Data shown START

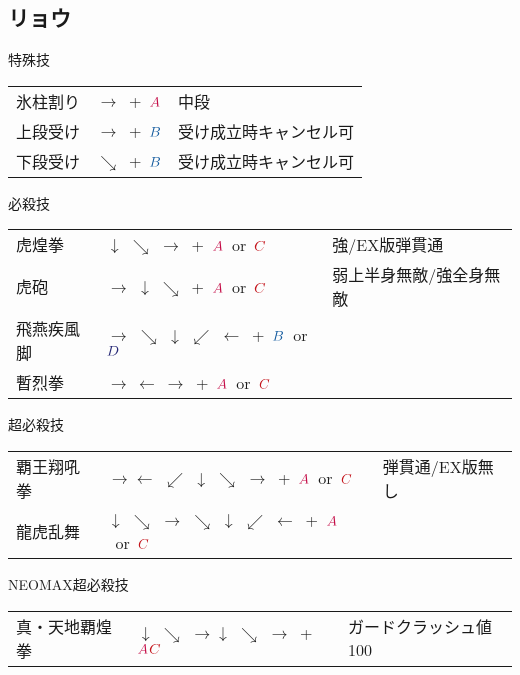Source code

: \documentclass[a4j,11pt]{jarticle}
\def\A{$\textcolor{Acolor}{A}$}
\def\C{$\textcolor{Ccolor}{C}$}
\def\B{$\textcolor{Bcolor}{B}$}
\def\D{$\textcolor{Dcolor}{D}$}
\def\hado{$\downarrow$ $\searrow$ $\rightarrow$}%
\def\syoryu{$\rightarrow$ $\downarrow$ $\searrow$}%
\def\yoga{$\leftarrow$ $\swarrow$ $\downarrow$ $\searrow$ $\rightarrow$}%
\def\gyakuyoga{$\rightarrow$ $\searrow$ $\downarrow$ $\swarrow$ $\leftarrow$}%
\def\ryuko{$\downarrow$ $\searrow$ $\rightarrow$ $\searrow$ $\downarrow$ $\swarrow$ $\leftarrow$}%
\begin{document}
\subsection{リョウ}
\begin{itembox}[l]{特殊技}
\begin{tabular}{lll}
氷柱割り&$\rightarrow$\ +\ \A&中段\\%
上段受け&$\rightarrow$\ +\ \B&受け成立時キャンセル可\\%
下段受け&$\searrow$\ +\ \B&受け成立時キャンセル可%
\end{tabular}
\end{itembox}
\begin{itembox}[l]{必殺技}
\begin{tabular}{lll}
虎煌拳&\hado\ +\ \A\ or\ \C&強/EX版弾貫通\\%
虎砲&\syoryu\ +\ \A\ or\ \C&弱上半身無敵/強全身無敵\\%
飛燕疾風脚&\gyakuyoga\ +\ \B\ or\ \D&\\%
暫烈拳&$\rightarrow\ \leftarrow\ \rightarrow$\ +\ \A\ or\ \C&%
\end{tabular}
\end{itembox}
\begin{itembox}[l]{超必殺技}
\begin{tabular}{lll}
覇王翔吼拳&$\rightarrow$\yoga\ +\ \A\ or\ \C&弾貫通/EX版無し\\%
龍虎乱舞&\ryuko\ +\ \A\ or\ \C&%
\end{tabular}
\end{itembox}
\begin{itembox}[l]{NEOMAX超必殺技}
\begin{tabular}{lll}
真・天地覇煌拳&\hado\hado\ +\ \A\C&ガードクラッシュ値100%
\end{tabular}
\end{itembox}
\newpage
\end{document}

Data shown END

Check each line of the data for "downarrow". Copy the lines where it turns up.

\def\hado{$\downarrow$ $\searrow$ $\rightarrow$}%
\def\syoryu{$\rightarrow$ $\downarrow$ $\searrow$}%
\def\yoga{$\leftarrow$ $\swarrow$ $\downarrow$ $\searrow$ $\rightarrow$}%
\def\gyakuyoga{$\rightarrow$ $\searrow$ $\downarrow$ $\swarrow$ $\leftarrow$}%
\def\ryuko{$\downarrow$ $\searrow$ $\rightarrow$ $\searrow$ $\downarrow$ $\swarrow$ $\leftarrow$}%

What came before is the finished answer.